Right. The Christian overlords of the county of Toulouse that is. They had done squat about the Catharism per se (other complaints were over how towns were electing Jews for public office, and how the local lords hired base and non-noble professional mercenaries for their military needs). A further accusation was that the knight who had ridden down and speared the Papal emissary at the ford across the Rhône by the major pilgrimage center of St. Gilles after negotiations had again broken down between the papacy and the count of Toulouse had carried out the count's orders. (No one really knows. The most probable culprit was apparently a knight part of the comtal household though. It might be possible he was trying to fulfill what he thought was his lord's wishes on his own initiative or something.)
Point being that the crusade was a call to remove the temporal lords who in the eyes of the church had failed. The promise of land was not just compensation but a move to provide these lands with new, more religiously fervent, rulers. Something the king of France protested against, as something the Pope had no authority to decide. Add to this that the king of France actually point-blank refused to get involved. Some of his nobles went ahead on their own initiative, but the king himself made no move until the royal crusade of 1226, which was a rather different endeavour than the original crusade called by the Pope. And of course there had to be a new crusade because the southerners (Christians and Cathars) actually defeated the first Papal crusade, and sent it packing. (Even if it was only after some very long and hard fighting.)
The death toll in cathars is hard to gauge, but apart from some specific sieges early in the crusade, they weren't targeted nearly much as the temporal lords. After the first summer of crusading the military action for years mostly seems to have consisted of the new counts of Carcassonne (later also Toulouse), the Montforts, setting out to reduce a slew of castles whose lords had sworn him allegiance at sword-point, and then rebelled at first opportunity. They weren't Cathar either. The future saint Dominic was walking through the lands and pretty much concluding that crusade or no, the Cathars were mostly fine (he counted the number of weaving houses they operated in the towns), meaning his new mendicant order based in Prouilles had its work cut out for itself, trying to beat the Cathar Perfecti at their own game of exemplary, selfless and self-denying, life-styles. Success in that was what landed the Domenicans the job of forming the first inquisition, which was somewhat different from the imagery conjured up by the later Spanish inquisition.

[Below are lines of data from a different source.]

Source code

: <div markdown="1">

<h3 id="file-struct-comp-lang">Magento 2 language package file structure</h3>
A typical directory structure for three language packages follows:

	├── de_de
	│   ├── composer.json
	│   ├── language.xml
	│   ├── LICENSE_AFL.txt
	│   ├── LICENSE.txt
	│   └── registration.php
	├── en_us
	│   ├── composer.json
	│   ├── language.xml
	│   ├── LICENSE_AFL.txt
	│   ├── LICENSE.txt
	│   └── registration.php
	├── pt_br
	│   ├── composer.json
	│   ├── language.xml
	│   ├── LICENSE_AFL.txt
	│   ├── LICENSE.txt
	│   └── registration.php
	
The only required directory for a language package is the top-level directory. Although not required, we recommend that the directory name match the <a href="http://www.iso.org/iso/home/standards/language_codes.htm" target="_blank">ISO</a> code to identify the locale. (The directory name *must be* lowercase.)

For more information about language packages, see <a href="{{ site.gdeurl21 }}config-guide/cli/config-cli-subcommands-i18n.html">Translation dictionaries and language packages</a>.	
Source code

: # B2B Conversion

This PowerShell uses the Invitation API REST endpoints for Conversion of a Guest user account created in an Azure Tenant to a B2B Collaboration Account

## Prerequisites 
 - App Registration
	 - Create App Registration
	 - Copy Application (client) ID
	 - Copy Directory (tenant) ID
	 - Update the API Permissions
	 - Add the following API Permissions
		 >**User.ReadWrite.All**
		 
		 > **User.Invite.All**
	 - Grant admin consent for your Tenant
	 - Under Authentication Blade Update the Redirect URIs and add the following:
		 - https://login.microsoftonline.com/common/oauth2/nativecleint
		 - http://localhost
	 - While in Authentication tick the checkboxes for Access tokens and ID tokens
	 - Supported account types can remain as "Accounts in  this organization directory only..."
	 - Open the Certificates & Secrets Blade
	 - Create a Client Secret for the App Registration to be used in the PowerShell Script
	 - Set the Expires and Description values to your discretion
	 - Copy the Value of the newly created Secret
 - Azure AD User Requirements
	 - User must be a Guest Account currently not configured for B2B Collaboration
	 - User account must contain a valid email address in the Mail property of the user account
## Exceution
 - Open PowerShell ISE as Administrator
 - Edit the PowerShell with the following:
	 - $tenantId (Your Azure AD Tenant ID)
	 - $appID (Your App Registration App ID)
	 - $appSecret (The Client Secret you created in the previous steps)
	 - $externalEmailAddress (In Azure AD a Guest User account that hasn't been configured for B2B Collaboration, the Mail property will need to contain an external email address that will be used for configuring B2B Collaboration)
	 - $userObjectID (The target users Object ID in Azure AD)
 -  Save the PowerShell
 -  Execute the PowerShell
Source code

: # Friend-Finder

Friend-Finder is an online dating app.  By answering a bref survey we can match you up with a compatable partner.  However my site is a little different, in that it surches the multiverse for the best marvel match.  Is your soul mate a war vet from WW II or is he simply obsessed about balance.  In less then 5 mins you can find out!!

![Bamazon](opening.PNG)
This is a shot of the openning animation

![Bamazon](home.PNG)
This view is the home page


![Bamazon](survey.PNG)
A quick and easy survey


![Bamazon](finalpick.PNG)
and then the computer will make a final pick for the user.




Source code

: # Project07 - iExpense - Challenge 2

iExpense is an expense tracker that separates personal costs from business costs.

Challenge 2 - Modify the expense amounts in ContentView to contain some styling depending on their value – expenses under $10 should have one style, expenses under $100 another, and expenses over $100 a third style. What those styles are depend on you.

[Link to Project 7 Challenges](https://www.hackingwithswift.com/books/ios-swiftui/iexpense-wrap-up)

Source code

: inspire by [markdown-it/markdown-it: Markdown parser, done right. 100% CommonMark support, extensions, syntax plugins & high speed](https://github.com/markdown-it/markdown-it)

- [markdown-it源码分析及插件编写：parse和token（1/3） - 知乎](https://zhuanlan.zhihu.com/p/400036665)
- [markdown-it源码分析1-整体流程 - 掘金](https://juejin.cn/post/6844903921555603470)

After all, there were Cathars in southern France long after the crusades. And the real hotbed of Catharism was the North Italian city-states of the Lombard league anyway. Though of course, there the temporal rulers were allies of the Papacy, in rebellion against their overlord, the Emperor, which meant in order to deal with the heretics there the church proceeded with the more soft-touch options to gradually root it out. Afaik they did so with the compliance of the temporal lords though. Again this unlike what happened in southern France or to be precise the lands of the counts of Toulouse and his vassals (meaning the Imperial lands east of the Rhône were safe, as were the lands of the king of England to the west, and various major towns like Aragonese Montpellier or Papal Narbonne.)